Task to carry out:
Set down all the records below, word for word.

START Records to use

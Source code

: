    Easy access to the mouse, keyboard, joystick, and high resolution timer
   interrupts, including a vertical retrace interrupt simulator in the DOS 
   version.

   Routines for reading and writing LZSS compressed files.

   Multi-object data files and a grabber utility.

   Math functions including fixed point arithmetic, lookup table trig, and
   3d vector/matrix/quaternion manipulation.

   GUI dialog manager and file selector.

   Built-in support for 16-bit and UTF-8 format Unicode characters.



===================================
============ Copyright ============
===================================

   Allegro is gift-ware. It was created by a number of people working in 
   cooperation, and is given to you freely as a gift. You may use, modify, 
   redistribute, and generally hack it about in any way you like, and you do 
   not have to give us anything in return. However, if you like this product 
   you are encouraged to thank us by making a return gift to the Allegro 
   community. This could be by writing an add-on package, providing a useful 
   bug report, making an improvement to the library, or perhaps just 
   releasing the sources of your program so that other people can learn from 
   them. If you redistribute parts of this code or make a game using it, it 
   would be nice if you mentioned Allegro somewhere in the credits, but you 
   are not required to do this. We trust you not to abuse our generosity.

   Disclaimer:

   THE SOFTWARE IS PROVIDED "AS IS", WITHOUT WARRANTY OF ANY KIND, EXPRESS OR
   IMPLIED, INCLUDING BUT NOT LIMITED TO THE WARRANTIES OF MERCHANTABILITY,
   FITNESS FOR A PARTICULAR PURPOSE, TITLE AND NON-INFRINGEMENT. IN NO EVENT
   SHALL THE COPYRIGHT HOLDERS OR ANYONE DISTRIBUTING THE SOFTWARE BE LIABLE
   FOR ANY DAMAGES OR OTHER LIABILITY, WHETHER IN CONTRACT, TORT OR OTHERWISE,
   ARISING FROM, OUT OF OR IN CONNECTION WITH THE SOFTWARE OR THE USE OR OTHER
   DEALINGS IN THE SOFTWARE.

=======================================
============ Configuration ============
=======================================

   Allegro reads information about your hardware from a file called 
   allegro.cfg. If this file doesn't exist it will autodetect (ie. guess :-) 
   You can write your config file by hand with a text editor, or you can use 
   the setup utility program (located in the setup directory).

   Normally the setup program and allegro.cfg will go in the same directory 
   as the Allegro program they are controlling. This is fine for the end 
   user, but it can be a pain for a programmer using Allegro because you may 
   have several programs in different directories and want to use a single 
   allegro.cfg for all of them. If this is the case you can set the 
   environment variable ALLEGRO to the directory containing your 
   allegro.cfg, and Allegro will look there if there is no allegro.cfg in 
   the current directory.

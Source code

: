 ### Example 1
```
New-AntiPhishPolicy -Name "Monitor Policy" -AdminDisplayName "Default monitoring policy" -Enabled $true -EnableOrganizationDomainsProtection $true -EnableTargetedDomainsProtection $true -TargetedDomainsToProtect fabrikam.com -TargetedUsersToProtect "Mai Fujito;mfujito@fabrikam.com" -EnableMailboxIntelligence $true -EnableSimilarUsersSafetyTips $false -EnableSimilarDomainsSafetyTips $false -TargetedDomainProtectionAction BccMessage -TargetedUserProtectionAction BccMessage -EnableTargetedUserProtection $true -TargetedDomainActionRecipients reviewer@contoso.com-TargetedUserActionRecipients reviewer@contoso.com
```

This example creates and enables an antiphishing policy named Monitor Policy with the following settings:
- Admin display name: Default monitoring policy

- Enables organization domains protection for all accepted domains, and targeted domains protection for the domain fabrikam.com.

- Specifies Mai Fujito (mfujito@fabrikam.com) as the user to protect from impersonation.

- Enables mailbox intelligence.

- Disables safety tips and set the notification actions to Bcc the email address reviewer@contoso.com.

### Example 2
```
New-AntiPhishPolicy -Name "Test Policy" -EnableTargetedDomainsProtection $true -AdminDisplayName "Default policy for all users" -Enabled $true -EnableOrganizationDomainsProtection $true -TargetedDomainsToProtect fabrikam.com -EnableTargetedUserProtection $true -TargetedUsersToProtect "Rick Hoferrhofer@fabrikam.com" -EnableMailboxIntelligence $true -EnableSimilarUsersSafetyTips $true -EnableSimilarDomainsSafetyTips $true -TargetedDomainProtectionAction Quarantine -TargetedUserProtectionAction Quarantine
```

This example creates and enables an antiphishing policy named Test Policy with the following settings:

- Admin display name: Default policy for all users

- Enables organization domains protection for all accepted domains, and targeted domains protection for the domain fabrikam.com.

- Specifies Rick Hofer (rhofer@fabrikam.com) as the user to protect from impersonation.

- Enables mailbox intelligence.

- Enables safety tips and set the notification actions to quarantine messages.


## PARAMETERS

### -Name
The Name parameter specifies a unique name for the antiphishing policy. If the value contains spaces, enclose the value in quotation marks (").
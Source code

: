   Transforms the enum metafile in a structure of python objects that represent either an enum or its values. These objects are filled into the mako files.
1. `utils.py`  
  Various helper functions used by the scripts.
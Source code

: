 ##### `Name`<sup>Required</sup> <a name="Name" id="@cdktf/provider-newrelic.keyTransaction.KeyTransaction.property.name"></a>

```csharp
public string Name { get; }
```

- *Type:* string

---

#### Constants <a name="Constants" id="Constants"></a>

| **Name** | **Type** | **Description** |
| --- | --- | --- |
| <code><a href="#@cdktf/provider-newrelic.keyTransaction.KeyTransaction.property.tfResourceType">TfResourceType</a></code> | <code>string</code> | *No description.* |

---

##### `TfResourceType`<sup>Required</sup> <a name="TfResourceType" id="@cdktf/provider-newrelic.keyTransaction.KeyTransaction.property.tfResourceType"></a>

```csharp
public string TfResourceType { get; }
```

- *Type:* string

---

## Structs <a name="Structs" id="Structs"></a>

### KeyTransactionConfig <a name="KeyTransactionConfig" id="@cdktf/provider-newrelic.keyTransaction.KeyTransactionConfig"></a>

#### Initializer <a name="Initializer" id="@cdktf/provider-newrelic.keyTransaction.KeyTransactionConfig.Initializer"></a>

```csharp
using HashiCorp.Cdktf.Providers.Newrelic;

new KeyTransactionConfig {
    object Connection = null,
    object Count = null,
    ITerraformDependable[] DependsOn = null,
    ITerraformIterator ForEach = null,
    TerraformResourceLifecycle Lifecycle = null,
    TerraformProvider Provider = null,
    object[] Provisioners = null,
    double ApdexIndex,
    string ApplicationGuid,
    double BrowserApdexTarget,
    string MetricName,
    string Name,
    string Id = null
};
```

END Records to use

Finished exercise:
Source code

:    Easy access to the mouse, keyboard, joystick, and high resolution timer
   interrupts, including a vertical retrace interrupt simulator in the DOS 
   version.

   Routines for reading and writing LZSS compressed files.

   Multi-object data files and a grabber utility.

   Math functions including fixed point arithmetic, lookup table trig, and
   3d vector/matrix/quaternion manipulation.

   GUI dialog manager and file selector.

   Built-in support for 16-bit and UTF-8 format Unicode characters.



===================================
============ Copyright ============
===================================

   Allegro is gift-ware. It was created by a number of people working in 
   cooperation, and is given to you freely as a gift. You may use, modify, 
   redistribute, and generally hack it about in any way you like, and you do 
   not have to give us anything in return. However, if you like this product 
   you are encouraged to thank us by making a return gift to the Allegro 
   community. This could be by writing an add-on package, providing a useful 
   bug report, making an improvement to the library, or perhaps just 
   releasing the sources of your program so that other people can learn from 
   them. If you redistribute parts of this code or make a game using it, it 
   would be nice if you mentioned Allegro somewhere in the credits, but you 
   are not required to do this. We trust you not to abuse our generosity.

   Disclaimer:

   THE SOFTWARE IS PROVIDED "AS IS", WITHOUT WARRANTY OF ANY KIND, EXPRESS OR
   IMPLIED, INCLUDING BUT NOT LIMITED TO THE WARRANTIES OF MERCHANTABILITY,
   FITNESS FOR A PARTICULAR PURPOSE, TITLE AND NON-INFRINGEMENT. IN NO EVENT
   SHALL THE COPYRIGHT HOLDERS OR ANYONE DISTRIBUTING THE SOFTWARE BE LIABLE
   FOR ANY DAMAGES OR OTHER LIABILITY, WHETHER IN CONTRACT, TORT OR OTHERWISE,
   ARISING FROM, OUT OF OR IN CONNECTION WITH THE SOFTWARE OR THE USE OR OTHER
   DEALINGS IN THE SOFTWARE.

=======================================
============ Configuration ============
=======================================

   Allegro reads information about your hardware from a file called 
   allegro.cfg. If this file doesn't exist it will autodetect (ie. guess :-) 
   You can write your config file by hand with a text editor, or you can use 
   the setup utility program (located in the setup directory).

   Normally the setup program and allegro.cfg will go in the same directory 
   as the Allegro program they are controlling. This is fine for the end 
   user, but it can be a pain for a programmer using Allegro because you may 
   have several programs in different directories and want to use a single 
   allegro.cfg for all of them. If this is the case you can set the 
   environment variable ALLEGRO to the directory containing your 
   allegro.cfg, and Allegro will look there if there is no allegro.cfg in 
   the current directory.

Source code

: ### Example 1
```
New-AntiPhishPolicy -Name "Monitor Policy" -AdminDisplayName "Default monitoring policy" -Enabled $true -EnableOrganizationDomainsProtection $true -EnableTargetedDomainsProtection $true -TargetedDomainsToProtect fabrikam.com -TargetedUsersToProtect "Mai Fujito;mfujito@fabrikam.com" -EnableMailboxIntelligence $true -EnableSimilarUsersSafetyTips $false -EnableSimilarDomainsSafetyTips $false -TargetedDomainProtectionAction BccMessage -TargetedUserProtectionAction BccMessage -EnableTargetedUserProtection $true -TargetedDomainActionRecipients reviewer@contoso.com-TargetedUserActionRecipients reviewer@contoso.com
```

This example creates and enables an antiphishing policy named Monitor Policy with the following settings:
- Admin display name: Default monitoring policy

- Enables organization domains protection for all accepted domains, and targeted domains protection for the domain fabrikam.com.

- Specifies Mai Fujito (mfujito@fabrikam.com) as the user to protect from impersonation.

- Enables mailbox intelligence.

- Disables safety tips and set the notification actions to Bcc the email address reviewer@contoso.com.

### Example 2
```
New-AntiPhishPolicy -Name "Test Policy" -EnableTargetedDomainsProtection $true -AdminDisplayName "Default policy for all users" -Enabled $true -EnableOrganizationDomainsProtection $true -TargetedDomainsToProtect fabrikam.com -EnableTargetedUserProtection $true -TargetedUsersToProtect "Rick Hoferrhofer@fabrikam.com" -EnableMailboxIntelligence $true -EnableSimilarUsersSafetyTips $true -EnableSimilarDomainsSafetyTips $true -TargetedDomainProtectionAction Quarantine -TargetedUserProtectionAction Quarantine
```

This example creates and enables an antiphishing policy named Test Policy with the following settings:

- Admin display name: Default policy for all users

- Enables organization domains protection for all accepted domains, and targeted domains protection for the domain fabrikam.com.

- Specifies Rick Hofer (rhofer@fabrikam.com) as the user to protect from impersonation.

- Enables mailbox intelligence.

- Enables safety tips and set the notification actions to quarantine messages.


## PARAMETERS

### -Name
The Name parameter specifies a unique name for the antiphishing policy. If the value contains spaces, enclose the value in quotation marks (").
Source code

:   Transforms the enum metafile in a structure of python objects that represent either an enum or its values. These objects are filled into the mako files.
1. `utils.py`  
  Various helper functions used by the scripts.
Source code

: ##### `Name`<sup>Required</sup> <a name="Name" id="@cdktf/provider-newrelic.keyTransaction.KeyTransaction.property.name"></a>

```csharp
public string Name { get; }
```

- *Type:* string

---

#### Constants <a name="Constants" id="Constants"></a>

| **Name** | **Type** | **Description** |
| --- | --- | --- |
| <code><a href="#@cdktf/provider-newrelic.keyTransaction.KeyTransaction.property.tfResourceType">TfResourceType</a></code> | <code>string</code> | *No description.* |

---

##### `TfResourceType`<sup>Required</sup> <a name="TfResourceType" id="@cdktf/provider-newrelic.keyTransaction.KeyTransaction.property.tfResourceType"></a>

```csharp
public string TfResourceType { get; }
```

- *Type:* string

---

## Structs <a name="Structs" id="Structs"></a>

### KeyTransactionConfig <a name="KeyTransactionConfig" id="@cdktf/provider-newrelic.keyTransaction.KeyTransactionConfig"></a>

#### Initializer <a name="Initializer" id="@cdktf/provider-newrelic.keyTransaction.KeyTransactionConfig.Initializer"></a>

```csharp
using HashiCorp.Cdktf.Providers.Newrelic;

new KeyTransactionConfig {
    object Connection = null,
    object Count = null,
    ITerraformDependable[] DependsOn = null,
    ITerraformIterator ForEach = null,
    TerraformResourceLifecycle Lifecycle = null,
    TerraformProvider Provider = null,
    object[] Provisioners = null,
    double ApdexIndex,
    string ApplicationGuid,
    double BrowserApdexTarget,
    string MetricName,
    string Name,
    string Id = null
};
```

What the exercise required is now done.